» **EXERCISE GOAL**: Filter the material below down to the lines with the word "null" and give those lines.

» **SUPPLIED DATA**:
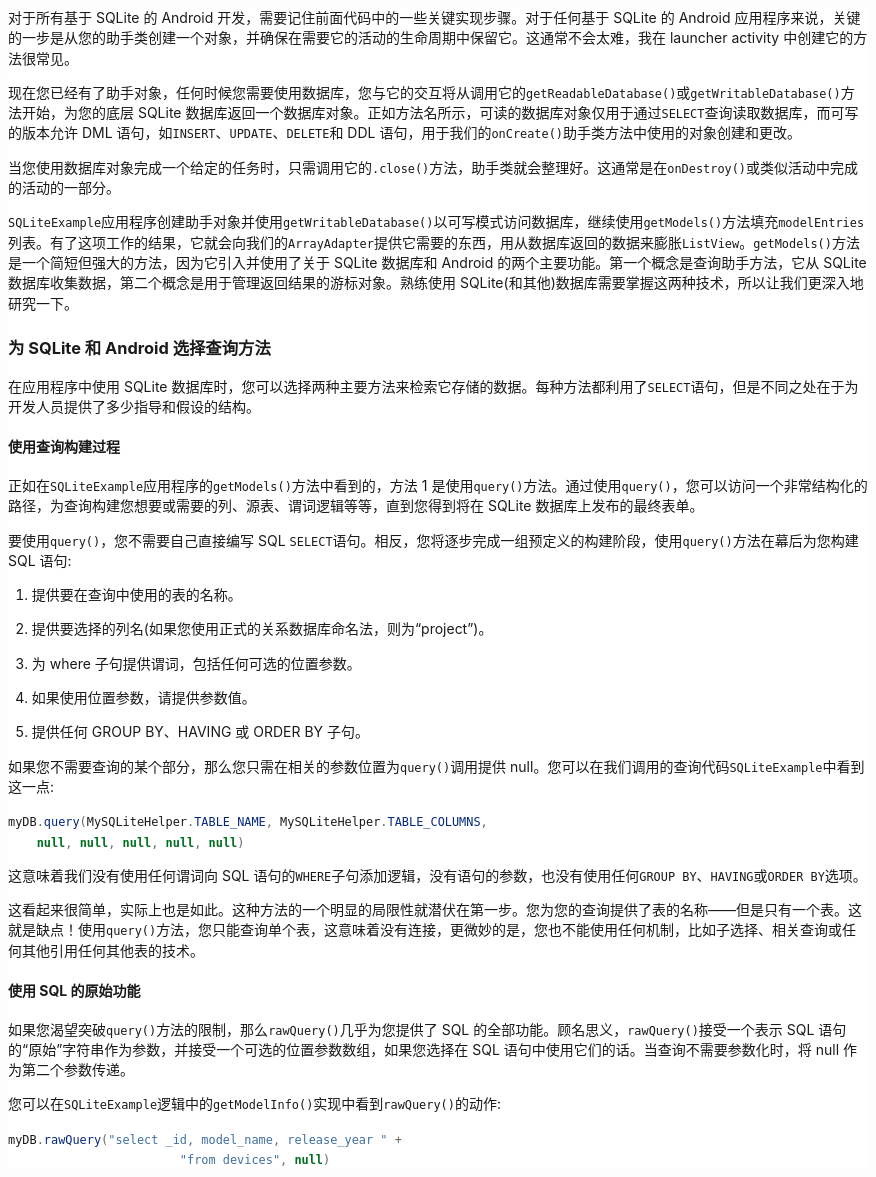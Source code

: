 对于所有基于 SQLite 的 Android 开发，需要记住前面代码中的一些关键实现步骤。对于任何基于 SQLite 的 Android 应用程序来说，关键的一步是从您的助手类创建一个对象，并确保在需要它的活动的生命周期中保留它。这通常不会太难，我在 launcher activity 中创建它的方法很常见。

现在您已经有了助手对象，任何时候您需要使用数据库，您与它的交互将从调用它的`getReadableDatabase()`或`getWritableDatabase()`方法开始，为您的底层 SQLite 数据库返回一个数据库对象。正如方法名所示，可读的数据库对象仅用于通过`SELECT`查询读取数据库，而可写的版本允许 DML 语句，如`INSERT`、`UPDATE`、`DELETE`和 DDL 语句，用于我们的`onCreate()`助手类方法中使用的对象创建和更改。

当您使用数据库对象完成一个给定的任务时，只需调用它的`.close()`方法，助手类就会整理好。这通常是在`onDestroy()`或类似活动中完成的活动的一部分。

`SQLiteExample`应用程序创建助手对象并使用`getWritableDatabase()`以可写模式访问数据库，继续使用`getModels()`方法填充`modelEntries`列表。有了这项工作的结果，它就会向我们的`ArrayAdapter`提供它需要的东西，用从数据库返回的数据来膨胀`ListView`。`getModels()`方法是一个简短但强大的方法，因为它引入并使用了关于 SQLite 数据库和 Android 的两个主要功能。第一个概念是查询助手方法，它从 SQLite 数据库收集数据，第二个概念是用于管理返回结果的游标对象。熟练使用 SQLite(和其他)数据库需要掌握这两种技术，所以让我们更深入地研究一下。

### 为 SQLite 和 Android 选择查询方法

在应用程序中使用 SQLite 数据库时，您可以选择两种主要方法来检索它存储的数据。每种方法都利用了`SELECT`语句，但是不同之处在于为开发人员提供了多少指导和假设的结构。

#### 使用查询构建过程

正如在`SQLiteExample`应用程序的`getModels()`方法中看到的，方法 1 是使用`query()`方法。通过使用`query()`，您可以访问一个非常结构化的路径，为查询构建您想要或需要的列、源表、谓词逻辑等等，直到您得到将在 SQLite 数据库上发布的最终表单。

要使用`query()`，您不需要自己直接编写 SQL `SELECT`语句。相反，您将逐步完成一组预定义的构建阶段，使用`query()`方法在幕后为您构建 SQL 语句:

1.  提供要在查询中使用的表的名称。

2.  提供要选择的列名(如果您使用正式的关系数据库命名法，则为“project”)。

3.  为 where 子句提供谓词，包括任何可选的位置参数。

4.  如果使用位置参数，请提供参数值。

5.  提供任何 GROUP BY、HAVING 或 ORDER BY 子句。

如果您不需要查询的某个部分，那么您只需在相关的参数位置为`query()`调用提供 null。您可以在我们调用的查询代码`SQLiteExample`中看到这一点:

```java
myDB.query(MySQLiteHelper.TABLE_NAME, MySQLiteHelper.TABLE_COLUMNS,
    null, null, null, null, null)

```

这意味着我们没有使用任何谓词向 SQL 语句的`WHERE`子句添加逻辑，没有语句的参数，也没有使用任何`GROUP BY`、`HAVING`或`ORDER BY`选项。

这看起来很简单，实际上也是如此。这种方法的一个明显的局限性就潜伏在第一步。您为您的查询提供了表的名称——但是只有一个表。这就是缺点！使用`query()`方法，您只能查询单个表，这意味着没有连接，更微妙的是，您也不能使用任何机制，比如子选择、相关查询或任何其他引用任何其他表的技术。

#### 使用 SQL 的原始功能

如果您渴望突破`query()`方法的限制，那么`rawQuery()`几乎为您提供了 SQL 的全部功能。顾名思义，`rawQuery()`接受一个表示 SQL 语句的“原始”字符串作为参数，并接受一个可选的位置参数数组，如果您选择在 SQL 语句中使用它们的话。当查询不需要参数化时，将 null 作为第二个参数传递。

您可以在`SQLiteExample`逻辑中的`getModelInfo()`实现中看到`rawQuery()`的动作:

```java
myDB.rawQuery("select _id, model_name, release_year " +
                        "from devices", null)

```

» **FINAL ANSWER**:
如果您不需要查询的某个部分，那么您只需在相关的参数位置为`query()`调用提供 null。您可以在我们调用的查询代码`SQLiteExample`中看到这一点:
    null, null, null, null, null)
如果您渴望突破`query()`方法的限制，那么`rawQuery()`几乎为您提供了 SQL 的全部功能。顾名思义，`rawQuery()`接受一个表示 SQL 语句的“原始”字符串作为参数，并接受一个可选的位置参数数组，如果您选择在 SQL 语句中使用它们的话。当查询不需要参数化时，将 null 作为第二个参数传递。
                        "from devices", null)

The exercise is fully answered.